I have always liked the expression, “Closing the stable door after the horse has bolted”. It seems as if this is what we are trying to do. But a number of horses have escaped from this eurozone stable and have yet to be recaptured. There is no point in making the stable secure if there are no horses inside. That is why resolving the immediate crises in Greece and Ireland, particularly, is so critical. Better economic governance is an academic exercise until that has been achieved. However, assuming—and this is a big assumption—that by 2013 the horses are all back in their stables, there is the question of whether the proposals from the Van Rompuy taskforce are sufficient to make the doors more secure or whether we might have to consider knocking the eurozone stable down altogether and rebuilding it into something called “fiscal union”.

There is one very good reason why the present proposals may work. That is, to coin another equestrian metaphor, “Once bitten, twice shy”. I do not believe that in the short term the various guilty parties will repeat the errors that they made which created the crisis in the first place—though having experienced three other banking crises in my business career, I am quite sure that over time the banks will behave badly once again.

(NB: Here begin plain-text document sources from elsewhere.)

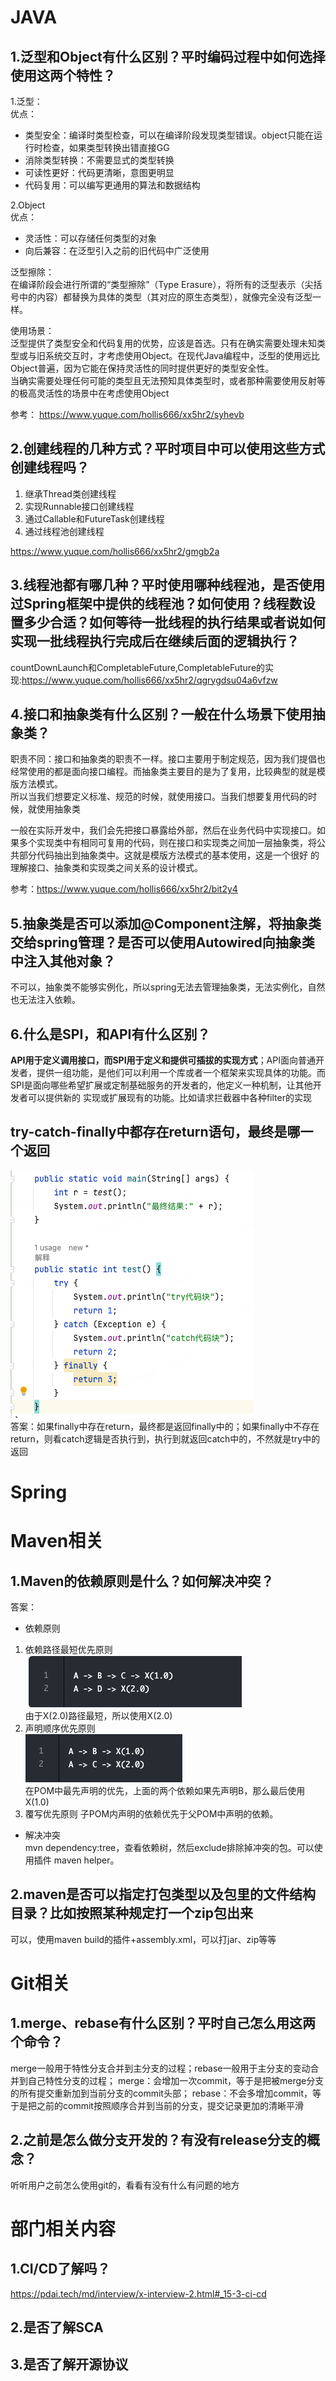 # JAVA
## 1.泛型和Object有什么区别？平时编码过程中如何选择使用这两个特性？
1.泛型：  
优点：  
* 类型安全：编译时类型检查，可以在编译阶段发现类型错误。object只能在运行时检查，如果类型转换出错直接GG
* 消除类型转换：不需要显式的类型转换
* 可读性更好：代码更清晰，意图更明显
* 代码复用：可以编写更通用的算法和数据结构  

2.Object  
优点：
* 灵活性：可以存储任何类型的对象
* 向后兼容：在泛型引入之前的旧代码中广泛使用  

泛型擦除：  
在编译阶段会进行所谓的“类型擦除”（Type Erasure），将所有的泛型表示（尖括号中的内容）都替换为具体的类型（其对应的原生态类型），就像完全没有泛型一样。   

使用场景：    
泛型提供了类型安全和代码复用的优势，应该是首选。只有在确实需要处理未知类型或与旧系统交互时，才考虑使用Object。在现代Java编程中，泛型的使用远比Object普遍，因为它能在保持灵活性的同时提供更好的类型安全性。   
当确实需要处理任何可能的类型且无法预知具体类型时，或者那种需要使用反射等的极高灵活性的场景中在考虑使用Object

参考：
https://www.yuque.com/hollis666/xx5hr2/syhevb

## 2.创建线程的几种方式？平时项目中可以使用这些方式创建线程吗？
1. 继承Thread类创建线程
2. 实现Runnable接口创建线程
3. 通过Callable和FutureTask创建线程
4. 通过线程池创建线程

https://www.yuque.com/hollis666/xx5hr2/gmgb2a

## 3.线程池都有哪几种？平时使用哪种线程池，是否使用过Spring框架中提供的线程池？如何使用？线程数设置多少合适？如何等待一批线程的执行结果或者说如何实现一批线程执行完成后在继续后面的逻辑执行？
countDownLaunch和CompletableFuture,CompletableFuture的实现:https://www.yuque.com/hollis666/xx5hr2/qgrygdsu04a6vfzw
## 4.接口和抽象类有什么区别？一般在什么场景下使用抽象类？
职责不同：接口和抽象类的职责不一样。接口主要用于制定规范，因为我们提倡也经常使用的都是面向接口编程。而抽象类主要目的是为了复用，比较典型的就是模版方法模式。  
所以当我们想要定义标准、规范的时候，就使用接口。当我们想要复用代码的时候，就使用抽象类   

一般在实际开发中，我们会先把接口暴露给外部，然后在业务代码中实现接口。如果多个实现类中有相同可复用的代码，则在接口和实现类之间加一层抽象类，将公共部分代码抽出到抽象类中。这就是模版方法模式的基本使用，这是一个很好
的理解接口、抽象类和实现类之间关系的设计模式。   

参考：https://www.yuque.com/hollis666/xx5hr2/bit2y4
## 5.抽象类是否可以添加@Component注解，将抽象类交给spring管理？是否可以使用Autowired向抽象类中注入其他对象？  
不可以，抽象类不能够实例化，所以spring无法去管理抽象类，无法实例化，自然也无法注入依赖。  
## 6.什么是SPI，和API有什么区别？
**API用于定义调用接口，而SPI用于定义和提供可插拔的实现方式**；API面向普通开发者，提供一组功能，是他们可以利用一个库或者一个框架来实现具体的功能。而SPI是面向哪些希望扩展或定制基础服务的开发者的，他定义一种机制，让其他开发者可以提供新的
实现或扩展现有的功能。比如请求拦截器中各种filter的实现  
## try-catch-finally中都存在return语句，最终是哪一个返回
![img_2.png](img_2.png)  
答案：如果finally中存在return，最终都是返回finally中的；如果finally中不存在return，则看catch逻辑是否执行到，执行到就返回catch中的，不然就是try中的返回
# Spring
# Maven相关
## 1.Maven的依赖原则是什么？如何解决冲突？
答案：
* 依赖原则
1. 依赖路径最短优先原则  
![img.png](img.png)  
由于X(2.0)路径最短，所以使用X(2.0)  
2. 声明顺序优先原则  
![img_1.png](img_1.png)  
在POM中最先声明的优先，上面的两个依赖如果先声明B，那么最后使用X(1.0)
3. 覆写优先原则
子POM内声明的依赖优先于父POM中声明的依赖。 
* 解决冲突    
mvn dependency:tree，查看依赖树，然后exclude排除掉冲突的包。可以使用插件 maven helper。
## 2.maven是否可以指定打包类型以及包里的文件结构目录？比如按照某种规定打一个zip包出来
可以，使用maven build的插件+assembly.xml，可以打jar、zip等等

# Git相关
## 1.merge、rebase有什么区别？平时自己怎么用这两个命令？
merge一般用于特性分支合并到主分支的过程；rebase一般用于主分支的变动合并到自己特性分支的过程；
merge：会增加一次commit，等于是把被merge分支的所有提交重新加到当前分支的commit头部；
rebase：不会多增加commit，等于是把之前的commit按照顺序合并到当前的分支，提交记录更加的清晰平滑  
## 2.之前是怎么做分支开发的？有没有release分支的概念？
听听用户之前怎么使用git的，看看有没有什么有问题的地方  



# 部门相关内容
## 1.CI/CD了解吗？
https://pdai.tech/md/interview/x-interview-2.html#_15-3-ci-cd
## 2.是否了解SCA
## 3.是否了解开源协议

The idea of a European semester is a good one, in which all member states would present, discuss and co-ordinate their fiscal policies on a regular basis. Early signs of misbehaviour within national economies will be identified and, consequently, the markets will react before it is too late. But I have reservations about the proposals to strengthen sanctions against breaking the stability and growth pact. I am sure that when some unfortunate Commission official turns up at the Élysée Palace to collect the fine for some French misdemeanour, he or she will get a pretty dusty answer. The most effective sanctions should, of course, come from the markets, which failed lamentably to do so in the run-up to the present crisis. Incidentally, I was very surprised to hear President Obama in Westminster Hall the other day speak about the crisis in the past tense. If the semester process is not opaque, the markets will be much better equipped to respond appropriately. There will be no more dodgy Greek statistics, no more skulduggery in the Anglo Irish bank, no more raising Greek debt as being of the same quality as German debt, and no more sleight of hand between Goldman Sachs and the Greek Government—as well as a greater understanding of the link between private, corporate and sovereign debt.

The Commission rightly wants to see more pressure on countries that run large deficits to reduce them, but I remain sceptical as to whether it will be able to bring much pressure on countries that run large surpluses, although I agree that excessive surpluses are not desirable.

I have two other worries about how events may be moving. First, let me quote from Monday’s Financial Times and a piece by Larry Summers, who was until recently President Obama’s European guru. He said that the financial crisis was,

“caused by too much confidence, borrowing and lending, and spending”,

but that ironically and paradoxically, it will be,

“resolved only by increases in confidence, borrowing and lending, and spending”.

Therefore, this may not be the time to raise their levels of equity too quickly. It is better to wait for the upswing—if, and when, it comes.